Richard, perhaps you can help me. Do you know anything about New Orleans Creole cuisine? If you do, an ingredient used in many of the dishes is roux–a thickener made up of cooked flour and fat. I no longer eat flour/grains, but I sure do miss some of those dishes, and I am jonesing for Shrimp Etouffee. Do you know of any paleo ways to make a roux? Do you think that creme fraiche would work? Any thoughts would be welcome by you or your readers.
Thanks,
redcatbicycliste
Actually, I did a roux the other day using potato starch but I suppose one could use any or the tuber starches and see which one works best.
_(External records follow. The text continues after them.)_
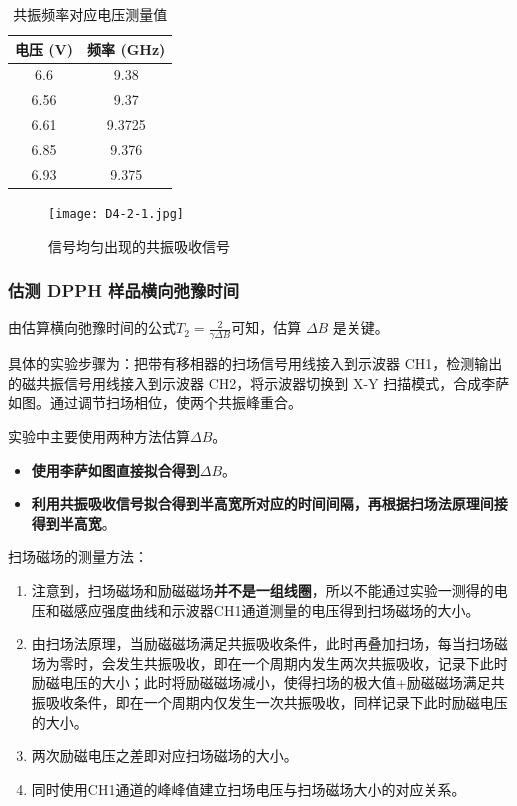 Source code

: \documentclass[dvipsnames, svgnames,a4paper,11pt]{article}
\begin{document}
		\begin{table}[ht]
			\centering
			\begin{tabular}{|c|c|}
			\hline
			\textbf{电压 (V)} & \textbf{频率 (GHz)} \\
			\hline
			6.6  & 9.38 \\
			6.56 & 9.37 \\
			6.61 & 9.3725 \\
			6.85 & 9.376 \\
			6.93 & 9.375 \\
			\hline
			\end{tabular}
			\caption{共振频率对应电压测量值}
			\label{tbl:D4-1-2}
		\end{table}
			

		\begin{figure}[htbp]
			\centering
			\texttt{[image: D4-2-1.jpg]}
			\caption{信号均匀出现的共振吸收信号}
			\label{fig:D4-2-1}
		\end{figure}




	\subsubsection{估测 DPPH 样品横向弛豫时间}

		由估算横向弛豫时间的公式$T_2 = \frac{2}{\gamma \Delta B}$可知，估算 $\Delta B$ 是关键。

		具体的实验步骤为：把带有移相器的扫场信号用线接入到示波器 CH1，检测输出的磁共振信号用线接入到示波器 CH2，将示波器切换到 X-Y 扫描模式，合成李萨如图。通过调节扫场相位，使两个共振峰重合。
		
		实验中主要使用两种方法估算$\Delta B$。
		\begin{itemize}
			\item \textbf{使用李萨如图直接拟合得到$\Delta B$}。
			
			\item \textbf{利用共振吸收信号拟合得到半高宽所对应的时间间隔，再根据扫场法原理间接得到半高宽}。
		\end{itemize}

		扫场磁场的测量方法：
		\begin{enumerate}
			\item 注意到，扫场磁场和励磁磁场\textbf{并不是一组线圈}，所以不能通过实验一测得的电压和磁感应强度曲线和示波器CH1通道测量的电压得到扫场磁场的大小。
			\item 由扫场法原理，当励磁磁场满足共振吸收条件，此时再叠加扫场，每当扫场磁场为零时，会发生共振吸收，即在一个周期内发生两次共振吸收，记录下此时励磁电压的大小；此时将励磁磁场减小，使得扫场的极大值+励磁磁场满足共振吸收条件，即在一个周期内仅发生一次共振吸收，同样记录下此时励磁电压的大小。
			\item 两次励磁电压之差即对应扫场磁场的大小。
			\item 同时使用CH1通道的峰峰值建立扫场电压与扫场磁场大小的对应关系。
		\end{enumerate}
\end{document}

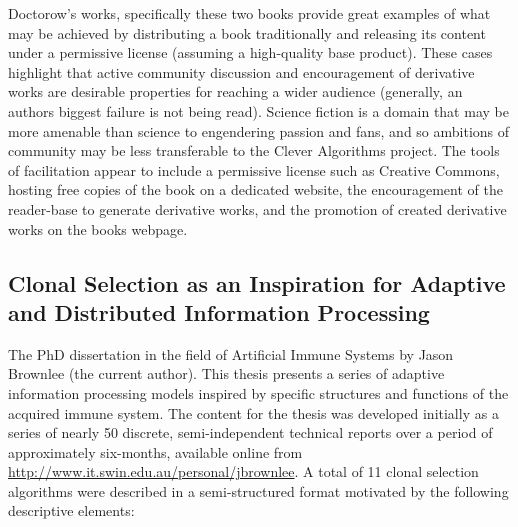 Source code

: \documentclass[a4paper, 11pt]{article}
\begin{document}
Doctorow's works, specifically these two books provide great examples of what may be achieved by distributing a book traditionally and releasing its content under a permissive license (assuming a high-quality base product). These cases highlight that active community discussion and encouragement of derivative works are desirable properties for reaching a wider audience (generally, an authors biggest failure is not being read). Science fiction is a domain that may be more amenable than science to engendering passion and fans, and so ambitions of community may be less transferable to the Clever Algorithms project. The tools of facilitation appear to include a permissive license such as Creative Commons, hosting free copies of the book on a dedicated website, the encouragement of the reader-base to generate derivative works, and the promotion of created derivative works on the books webpage.

% 
% 
\subsection{Clonal Selection as an Inspiration for Adaptive and Distributed Information Processing}
\label{subsec:dissertation}
The PhD dissertation in the field of Artificial Immune Systems by Jason Brownlee \cite{Brownlee2008} (the current author). This thesis presents a series of adaptive information processing models inspired by specific structures and functions of the acquired immune system. The content for the thesis was developed initially as a series of nearly 50 discrete, semi-independent technical reports over a period of approximately six-months, available online from \url{http://www.it.swin.edu.au/personal/jbrownlee}. A total of 11 clonal selection algorithms were described in a semi-structured format motivated by the following descriptive elements:
\end{document}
Richard, I don’t find your breakfasts to be paleo at all: I discussed potatoes above. Bacon is a processed food with chemicals that are not paleo. Sausage would be better. And dairy certainly isn’t paleo.
I make a large breakfast and then only eat most of it, with the rest eaten later. It consists of:
1 1/2 Pakistani kabobs
4 eggs (bought from the farmer)
~.15 lb of freshly ground organic walnuts (using old style oval Krups coffee grinder)
~1 cup homemade applesauce
6 oz frozen raspberries (Dole or Wymans)
5 oz frozen Wymans wild blueberries
1 plain coconut yogurt:
All in a big pile layered as listed above. (Berries defrosted either partially in the refrigerator overnight, or entirely in the microwave. I use a scale to split the bags of berries up evenly, and knowing the weight allows me to learn the microwave times.)
I’m not too much into nit picking what’s paleo and not so long as we’re talking about real food. I get most of my bacon high quality smoked, uncured, sliced by the butcher. Don’t really see a big difference between that and grinding up meat & added fat to make sausage or ground beef.
Uncured is fine. One can’t tell from the picture.
Richard – my latest weekend treat is a variation of the breakfast you made, except I fry the potato (cut into thin rounds) in lard/bacon fat and make a spanish type of omelette out of it…
I eat it with organic ketchup (no HCFS) and Pepper Plant Hot Sauce – divine!
Again, one must beat the dead horse. Pastured butter is better for you than berries. Pastured yogurt is more nutritious than root vegetables. Full fat, raw milk and potatoes are much better for you than honey. Honey, berries, and vegetables are paleo. If something wasn’t eaten 10,000, 1 million, or 3 million years ago ( whatever the date de jour is for the evolutionists) that makes it inferior? Nonsense.